**DATASET ENTRIES**.

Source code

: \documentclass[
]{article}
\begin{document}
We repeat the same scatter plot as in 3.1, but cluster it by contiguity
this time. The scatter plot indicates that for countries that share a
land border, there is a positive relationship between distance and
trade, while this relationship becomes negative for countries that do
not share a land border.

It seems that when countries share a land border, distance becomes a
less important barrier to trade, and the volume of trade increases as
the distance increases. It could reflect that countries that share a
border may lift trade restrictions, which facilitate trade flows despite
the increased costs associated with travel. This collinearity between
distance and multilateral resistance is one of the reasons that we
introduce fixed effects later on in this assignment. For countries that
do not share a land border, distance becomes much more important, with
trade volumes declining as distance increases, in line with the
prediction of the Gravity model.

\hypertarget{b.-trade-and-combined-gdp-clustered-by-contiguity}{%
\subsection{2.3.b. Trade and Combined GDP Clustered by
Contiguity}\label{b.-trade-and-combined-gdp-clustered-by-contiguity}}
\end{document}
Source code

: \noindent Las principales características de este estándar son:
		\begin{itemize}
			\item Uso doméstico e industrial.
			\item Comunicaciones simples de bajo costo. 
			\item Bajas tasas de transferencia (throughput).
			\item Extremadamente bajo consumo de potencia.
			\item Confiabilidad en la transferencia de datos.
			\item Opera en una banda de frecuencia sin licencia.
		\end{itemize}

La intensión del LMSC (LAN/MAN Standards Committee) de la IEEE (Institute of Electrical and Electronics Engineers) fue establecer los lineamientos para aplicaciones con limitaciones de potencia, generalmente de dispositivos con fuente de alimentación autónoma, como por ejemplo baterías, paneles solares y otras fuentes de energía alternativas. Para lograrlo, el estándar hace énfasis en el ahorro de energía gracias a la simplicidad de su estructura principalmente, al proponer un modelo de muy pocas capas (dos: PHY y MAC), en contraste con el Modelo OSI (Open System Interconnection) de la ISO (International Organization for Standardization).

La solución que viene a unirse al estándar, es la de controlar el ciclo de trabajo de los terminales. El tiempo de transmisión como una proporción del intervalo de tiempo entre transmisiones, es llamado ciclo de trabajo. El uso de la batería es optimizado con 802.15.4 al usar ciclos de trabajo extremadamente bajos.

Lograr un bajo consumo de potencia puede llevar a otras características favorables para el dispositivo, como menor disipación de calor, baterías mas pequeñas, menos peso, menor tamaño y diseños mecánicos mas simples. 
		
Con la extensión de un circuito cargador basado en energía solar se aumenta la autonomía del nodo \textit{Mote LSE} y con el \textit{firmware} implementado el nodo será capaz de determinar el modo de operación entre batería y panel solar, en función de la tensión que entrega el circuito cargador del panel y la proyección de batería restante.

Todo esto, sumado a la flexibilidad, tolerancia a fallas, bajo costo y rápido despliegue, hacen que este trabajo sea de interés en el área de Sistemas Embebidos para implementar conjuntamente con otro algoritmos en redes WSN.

**PROBLEM TO SOLVE**. Whenever a line in the records contains the word "important", copy that line.

**REPLY TO THE TASK**.
less important barrier to trade, and the volume of trade increases as
do not share a land border, distance becomes much more important, with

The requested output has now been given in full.